THE TASK
Your task is to retype all of the records below with complete accuracy.

____

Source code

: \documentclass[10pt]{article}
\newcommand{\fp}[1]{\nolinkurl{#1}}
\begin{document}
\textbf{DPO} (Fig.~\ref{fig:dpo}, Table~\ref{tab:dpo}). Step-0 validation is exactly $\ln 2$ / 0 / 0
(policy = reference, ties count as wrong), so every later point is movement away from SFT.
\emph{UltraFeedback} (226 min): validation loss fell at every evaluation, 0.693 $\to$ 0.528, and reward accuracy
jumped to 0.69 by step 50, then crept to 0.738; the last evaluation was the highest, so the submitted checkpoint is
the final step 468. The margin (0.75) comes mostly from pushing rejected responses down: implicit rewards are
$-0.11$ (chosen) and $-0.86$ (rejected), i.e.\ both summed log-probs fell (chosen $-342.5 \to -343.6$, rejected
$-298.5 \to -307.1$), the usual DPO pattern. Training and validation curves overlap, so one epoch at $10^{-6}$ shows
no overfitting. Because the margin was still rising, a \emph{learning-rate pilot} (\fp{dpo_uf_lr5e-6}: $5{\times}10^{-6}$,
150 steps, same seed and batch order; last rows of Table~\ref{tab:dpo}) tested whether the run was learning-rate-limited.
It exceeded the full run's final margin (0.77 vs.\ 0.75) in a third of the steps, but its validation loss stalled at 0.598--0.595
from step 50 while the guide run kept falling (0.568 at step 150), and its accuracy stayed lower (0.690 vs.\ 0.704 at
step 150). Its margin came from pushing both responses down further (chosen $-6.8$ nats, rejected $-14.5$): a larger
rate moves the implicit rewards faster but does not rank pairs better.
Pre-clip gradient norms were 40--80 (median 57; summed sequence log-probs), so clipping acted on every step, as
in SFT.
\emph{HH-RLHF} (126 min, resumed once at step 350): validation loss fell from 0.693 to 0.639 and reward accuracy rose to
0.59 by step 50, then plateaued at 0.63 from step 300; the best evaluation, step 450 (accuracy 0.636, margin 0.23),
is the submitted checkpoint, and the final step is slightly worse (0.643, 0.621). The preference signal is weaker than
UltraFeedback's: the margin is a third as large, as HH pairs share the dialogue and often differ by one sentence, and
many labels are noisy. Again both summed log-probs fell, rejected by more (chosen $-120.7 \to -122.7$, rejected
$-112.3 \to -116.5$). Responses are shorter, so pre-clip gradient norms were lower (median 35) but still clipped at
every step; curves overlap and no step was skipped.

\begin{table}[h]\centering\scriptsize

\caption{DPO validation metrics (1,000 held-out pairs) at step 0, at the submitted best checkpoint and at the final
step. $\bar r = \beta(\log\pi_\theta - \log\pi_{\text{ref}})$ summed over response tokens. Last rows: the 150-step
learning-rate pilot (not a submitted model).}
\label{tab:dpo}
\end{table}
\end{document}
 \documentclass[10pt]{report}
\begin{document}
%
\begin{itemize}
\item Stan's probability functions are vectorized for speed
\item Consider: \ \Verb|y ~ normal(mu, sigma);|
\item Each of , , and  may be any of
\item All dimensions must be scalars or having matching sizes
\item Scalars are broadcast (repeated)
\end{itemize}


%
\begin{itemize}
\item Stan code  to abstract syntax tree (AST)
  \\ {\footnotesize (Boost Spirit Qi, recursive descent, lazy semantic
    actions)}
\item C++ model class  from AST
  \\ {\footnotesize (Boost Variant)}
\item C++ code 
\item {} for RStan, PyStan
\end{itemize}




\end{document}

____

SOLUTION TO THIS TASK
Source code

: \documentclass[10pt]{article}
\newcommand{\fp}[1]{\nolinkurl{#1}}
\begin{document}
\textbf{DPO} (Fig.~\ref{fig:dpo}, Table~\ref{tab:dpo}). Step-0 validation is exactly $\ln 2$ / 0 / 0
(policy = reference, ties count as wrong), so every later point is movement away from SFT.
\emph{UltraFeedback} (226 min): validation loss fell at every evaluation, 0.693 $\to$ 0.528, and reward accuracy
jumped to 0.69 by step 50, then crept to 0.738; the last evaluation was the highest, so the submitted checkpoint is
the final step 468. The margin (0.75) comes mostly from pushing rejected responses down: implicit rewards are
$-0.11$ (chosen) and $-0.86$ (rejected), i.e.\ both summed log-probs fell (chosen $-342.5 \to -343.6$, rejected
$-298.5 \to -307.1$), the usual DPO pattern. Training and validation curves overlap, so one epoch at $10^{-6}$ shows
no overfitting. Because the margin was still rising, a \emph{learning-rate pilot} (\fp{dpo_uf_lr5e-6}: $5{\times}10^{-6}$,
150 steps, same seed and batch order; last rows of Table~\ref{tab:dpo}) tested whether the run was learning-rate-limited.
It exceeded the full run's final margin (0.77 vs.\ 0.75) in a third of the steps, but its validation loss stalled at 0.598--0.595
from step 50 while the guide run kept falling (0.568 at step 150), and its accuracy stayed lower (0.690 vs.\ 0.704 at
step 150). Its margin came from pushing both responses down further (chosen $-6.8$ nats, rejected $-14.5$): a larger
rate moves the implicit rewards faster but does not rank pairs better.
Pre-clip gradient norms were 40--80 (median 57; summed sequence log-probs), so clipping acted on every step, as
in SFT.
\emph{HH-RLHF} (126 min, resumed once at step 350): validation loss fell from 0.693 to 0.639 and reward accuracy rose to
0.59 by step 50, then plateaued at 0.63 from step 300; the best evaluation, step 450 (accuracy 0.636, margin 0.23),
is the submitted checkpoint, and the final step is slightly worse (0.643, 0.621). The preference signal is weaker than
UltraFeedback's: the margin is a third as large, as HH pairs share the dialogue and often differ by one sentence, and
many labels are noisy. Again both summed log-probs fell, rejected by more (chosen $-120.7 \to -122.7$, rejected
$-112.3 \to -116.5$). Responses are shorter, so pre-clip gradient norms were lower (median 35) but still clipped at
every step; curves overlap and no step was skipped.

\begin{table}[h]\centering\scriptsize

\caption{DPO validation metrics (1,000 held-out pairs) at step 0, at the submitted best checkpoint and at the final
step. $\bar r = \beta(\log\pi_\theta - \log\pi_{\text{ref}})$ summed over response tokens. Last rows: the 150-step
learning-rate pilot (not a submitted model).}
\label{tab:dpo}
\end{table}
\end{document}
 \documentclass[10pt]{report}
\begin{document}
%
\begin{itemize}
\item Stan's probability functions are vectorized for speed
\item Consider: \ \Verb|y ~ normal(mu, sigma);|
\item Each of , , and  may be any of
\item All dimensions must be scalars or having matching sizes
\item Scalars are broadcast (repeated)
\end{itemize}


%
\begin{itemize}
\item Stan code  to abstract syntax tree (AST)
  \\ {\footnotesize (Boost Spirit Qi, recursive descent, lazy semantic
    actions)}
\item C++ model class  from AST
  \\ {\footnotesize (Boost Variant)}
\item C++ code 
\item {} for RStan, PyStan
\end{itemize}




\end{document}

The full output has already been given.